### What to work on:
Repeat, exactly and completely, the entries shown underneath.

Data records

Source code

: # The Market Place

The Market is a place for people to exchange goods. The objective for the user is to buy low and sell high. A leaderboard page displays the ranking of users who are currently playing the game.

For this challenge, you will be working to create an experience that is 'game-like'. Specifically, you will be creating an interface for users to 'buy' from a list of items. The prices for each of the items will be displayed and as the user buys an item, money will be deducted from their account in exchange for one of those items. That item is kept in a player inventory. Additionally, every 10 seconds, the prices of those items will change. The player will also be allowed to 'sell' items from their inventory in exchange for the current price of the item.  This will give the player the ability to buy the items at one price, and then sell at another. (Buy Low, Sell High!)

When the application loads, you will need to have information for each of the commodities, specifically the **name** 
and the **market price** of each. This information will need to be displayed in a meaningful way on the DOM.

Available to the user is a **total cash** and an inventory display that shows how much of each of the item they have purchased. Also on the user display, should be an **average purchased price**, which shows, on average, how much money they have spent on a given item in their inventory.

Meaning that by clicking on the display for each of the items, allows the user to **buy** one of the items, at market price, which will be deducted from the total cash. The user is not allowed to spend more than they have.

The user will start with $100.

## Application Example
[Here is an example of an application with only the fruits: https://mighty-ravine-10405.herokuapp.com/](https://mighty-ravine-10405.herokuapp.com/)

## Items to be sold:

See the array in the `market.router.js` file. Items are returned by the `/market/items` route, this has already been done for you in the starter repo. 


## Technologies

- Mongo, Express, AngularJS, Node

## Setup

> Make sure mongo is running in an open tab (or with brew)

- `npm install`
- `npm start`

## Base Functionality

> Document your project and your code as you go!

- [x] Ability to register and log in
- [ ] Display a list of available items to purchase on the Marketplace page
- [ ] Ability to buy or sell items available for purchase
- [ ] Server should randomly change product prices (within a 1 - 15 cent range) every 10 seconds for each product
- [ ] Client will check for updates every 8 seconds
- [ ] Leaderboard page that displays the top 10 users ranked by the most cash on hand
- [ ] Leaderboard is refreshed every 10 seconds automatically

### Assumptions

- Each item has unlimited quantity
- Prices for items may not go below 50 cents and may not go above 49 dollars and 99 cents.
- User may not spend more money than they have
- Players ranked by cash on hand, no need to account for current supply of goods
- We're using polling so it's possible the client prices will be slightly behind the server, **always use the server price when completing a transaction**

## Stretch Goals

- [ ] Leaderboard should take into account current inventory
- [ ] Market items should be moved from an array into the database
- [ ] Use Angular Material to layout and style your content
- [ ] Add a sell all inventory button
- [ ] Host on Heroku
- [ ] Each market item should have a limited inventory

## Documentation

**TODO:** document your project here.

### Solution to the exercise:
Source code

: # The Market Place

The Market is a place for people to exchange goods. The objective for the user is to buy low and sell high. A leaderboard page displays the ranking of users who are currently playing the game.

For this challenge, you will be working to create an experience that is 'game-like'. Specifically, you will be creating an interface for users to 'buy' from a list of items. The prices for each of the items will be displayed and as the user buys an item, money will be deducted from their account in exchange for one of those items. That item is kept in a player inventory. Additionally, every 10 seconds, the prices of those items will change. The player will also be allowed to 'sell' items from their inventory in exchange for the current price of the item.  This will give the player the ability to buy the items at one price, and then sell at another. (Buy Low, Sell High!)

When the application loads, you will need to have information for each of the commodities, specifically the **name** 
and the **market price** of each. This information will need to be displayed in a meaningful way on the DOM.

Available to the user is a **total cash** and an inventory display that shows how much of each of the item they have purchased. Also on the user display, should be an **average purchased price**, which shows, on average, how much money they have spent on a given item in their inventory.

Meaning that by clicking on the display for each of the items, allows the user to **buy** one of the items, at market price, which will be deducted from the total cash. The user is not allowed to spend more than they have.

The user will start with $100.

## Application Example
[Here is an example of an application with only the fruits: https://mighty-ravine-10405.herokuapp.com/](https://mighty-ravine-10405.herokuapp.com/)

## Items to be sold:

See the array in the `market.router.js` file. Items are returned by the `/market/items` route, this has already been done for you in the starter repo. 


## Technologies

- Mongo, Express, AngularJS, Node

## Setup

> Make sure mongo is running in an open tab (or with brew)

- `npm install`
- `npm start`

## Base Functionality

> Document your project and your code as you go!

- [x] Ability to register and log in
- [ ] Display a list of available items to purchase on the Marketplace page
- [ ] Ability to buy or sell items available for purchase
- [ ] Server should randomly change product prices (within a 1 - 15 cent range) every 10 seconds for each product
- [ ] Client will check for updates every 8 seconds
- [ ] Leaderboard page that displays the top 10 users ranked by the most cash on hand
- [ ] Leaderboard is refreshed every 10 seconds automatically

### Assumptions

- Each item has unlimited quantity
- Prices for items may not go below 50 cents and may not go above 49 dollars and 99 cents.
- User may not spend more money than they have
- Players ranked by cash on hand, no need to account for current supply of goods
- We're using polling so it's possible the client prices will be slightly behind the server, **always use the server price when completing a transaction**

## Stretch Goals

- [ ] Leaderboard should take into account current inventory
- [ ] Market items should be moved from an array into the database
- [ ] Use Angular Material to layout and style your content
- [ ] Add a sell all inventory button
- [ ] Host on Heroku
- [ ] Each market item should have a limited inventory

## Documentation

**TODO:** document your project here.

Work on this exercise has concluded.